> _Problem details_: Once the pictures are set aside, reproduce the remaining data exactly.

> _Given entries_:
────

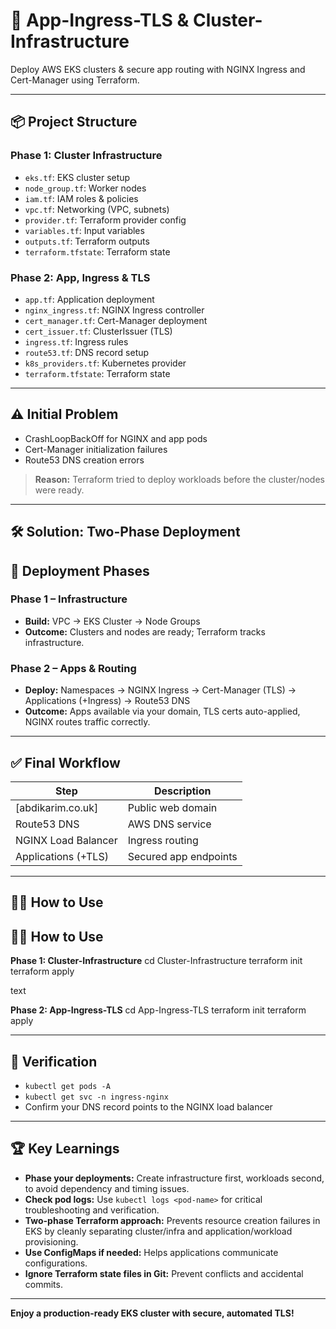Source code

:# 🚀 App-Ingress-TLS & Cluster-Infrastructure

Deploy AWS EKS clusters & secure app routing with NGINX Ingress and Cert-Manager using Terraform.

---

## 📦 Project Structure

### Phase 1: Cluster Infrastructure

- `eks.tf`: EKS cluster setup
- `node_group.tf`: Worker nodes
- `iam.tf`: IAM roles & policies
- `vpc.tf`: Networking (VPC, subnets)
- `provider.tf`: Terraform provider config
- `variables.tf`: Input variables
- `outputs.tf`: Terraform outputs
- `terraform.tfstate`: Terraform state

### Phase 2: App, Ingress & TLS

- `app.tf`: Application deployment
- `nginx_ingress.tf`: NGINX Ingress controller
- `cert_manager.tf`: Cert-Manager deployment
- `cert_issuer.tf`: ClusterIssuer (TLS)
- `ingress.tf`: Ingress rules
- `route53.tf`: DNS record setup
- `k8s_providers.tf`: Kubernetes provider
- `terraform.tfstate`: Terraform state

---

## ⚠️ Initial Problem

- CrashLoopBackOff for NGINX and app pods
- Cert-Manager initialization failures
- Route53 DNS creation errors

> **Reason:** Terraform tried to deploy workloads before the cluster/nodes were ready.

---

## 🛠️ Solution: Two-Phase Deployment

## 🚀 Deployment Phases

### Phase 1 – Infrastructure

- **Build:** VPC → EKS Cluster → Node Groups  
- **Outcome:** Clusters and nodes are ready; Terraform tracks infrastructure.

### Phase 2 – Apps & Routing

- **Deploy:** Namespaces → NGINX Ingress → Cert-Manager (TLS) → Applications (+Ingress) → Route53 DNS  
- **Outcome:** Apps available via your domain, TLS certs auto-applied, NGINX routes traffic correctly.

---

## ✅ Final Workflow

| Step                   | Description                        |
|------------------------|------------------------------------|
| [abdikarim.co.uk]          | Public web domain                  |
| Route53 DNS            | AWS DNS service                    |
| NGINX Load Balancer    | Ingress routing                    |
| Applications (+TLS)    | Secured app endpoints              |

---


## 🧑‍💻 How to Use

## 🧑‍💻 How to Use

**Phase 1: Cluster-Infrastructure**
cd Cluster-Infrastructure
terraform init
terraform apply

text

**Phase 2: App-Ingress-TLS**
cd App-Ingress-TLS
terraform init
terraform apply

---

## 🔎 Verification

- `kubectl get pods -A`
- `kubectl get svc -n ingress-nginx`
- Confirm your DNS record points to the NGINX load balancer

---

## 🏆 Key Learnings

- **Phase your deployments:** Create infrastructure first, workloads second, to avoid dependency and timing issues.
- **Check pod logs:** Use `kubectl logs <pod-name>` for critical troubleshooting and verification.
- **Two-phase Terraform approach:** Prevents resource creation failures in EKS by cleanly separating cluster/infra and application/workload provisioning.
- **Use ConfigMaps if needed:** Helps applications communicate configurations.
- **Ignore Terraform state files in Git:** Prevent conflicts and accidental commits.

---

**Enjoy a production-ready EKS cluster with secure, automated TLS!**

────

> _Exercise solution_:
Source code

:# 🚀 App-Ingress-TLS & Cluster-Infrastructure

Deploy AWS EKS clusters & secure app routing with NGINX Ingress and Cert-Manager using Terraform.

---

## 📦 Project Structure

### Phase 1: Cluster Infrastructure

- `eks.tf`: EKS cluster setup
- `node_group.tf`: Worker nodes
- `iam.tf`: IAM roles & policies
- `vpc.tf`: Networking (VPC, subnets)
- `provider.tf`: Terraform provider config
- `variables.tf`: Input variables
- `outputs.tf`: Terraform outputs
- `terraform.tfstate`: Terraform state

### Phase 2: App, Ingress & TLS

- `app.tf`: Application deployment
- `nginx_ingress.tf`: NGINX Ingress controller
- `cert_manager.tf`: Cert-Manager deployment
- `cert_issuer.tf`: ClusterIssuer (TLS)
- `ingress.tf`: Ingress rules
- `route53.tf`: DNS record setup
- `k8s_providers.tf`: Kubernetes provider
- `terraform.tfstate`: Terraform state

---

## ⚠️ Initial Problem

- CrashLoopBackOff for NGINX and app pods
- Cert-Manager initialization failures
- Route53 DNS creation errors

> **Reason:** Terraform tried to deploy workloads before the cluster/nodes were ready.

---

## 🛠️ Solution: Two-Phase Deployment

## 🚀 Deployment Phases

### Phase 1 – Infrastructure

- **Build:** VPC → EKS Cluster → Node Groups  
- **Outcome:** Clusters and nodes are ready; Terraform tracks infrastructure.

### Phase 2 – Apps & Routing

- **Deploy:** Namespaces → NGINX Ingress → Cert-Manager (TLS) → Applications (+Ingress) → Route53 DNS  
- **Outcome:** Apps available via your domain, TLS certs auto-applied, NGINX routes traffic correctly.

---

## ✅ Final Workflow

| Step                   | Description                        |
|------------------------|------------------------------------|
| [abdikarim.co.uk]          | Public web domain                  |
| Route53 DNS            | AWS DNS service                    |
| NGINX Load Balancer    | Ingress routing                    |
| Applications (+TLS)    | Secured app endpoints              |

---


## 🧑‍💻 How to Use

## 🧑‍💻 How to Use

**Phase 1: Cluster-Infrastructure**
cd Cluster-Infrastructure
terraform init
terraform apply

text

**Phase 2: App-Ingress-TLS**
cd App-Ingress-TLS
terraform init
terraform apply

---

## 🔎 Verification

- `kubectl get pods -A`
- `kubectl get svc -n ingress-nginx`
- Confirm your DNS record points to the NGINX load balancer

---

## 🏆 Key Learnings

- **Phase your deployments:** Create infrastructure first, workloads second, to avoid dependency and timing issues.
- **Check pod logs:** Use `kubectl logs <pod-name>` for critical troubleshooting and verification.
- **Two-phase Terraform approach:** Prevents resource creation failures in EKS by cleanly separating cluster/infra and application/workload provisioning.
- **Use ConfigMaps if needed:** Helps applications communicate configurations.
- **Ignore Terraform state files in Git:** Prevent conflicts and accidental commits.

---

**Enjoy a production-ready EKS cluster with secure, automated TLS!**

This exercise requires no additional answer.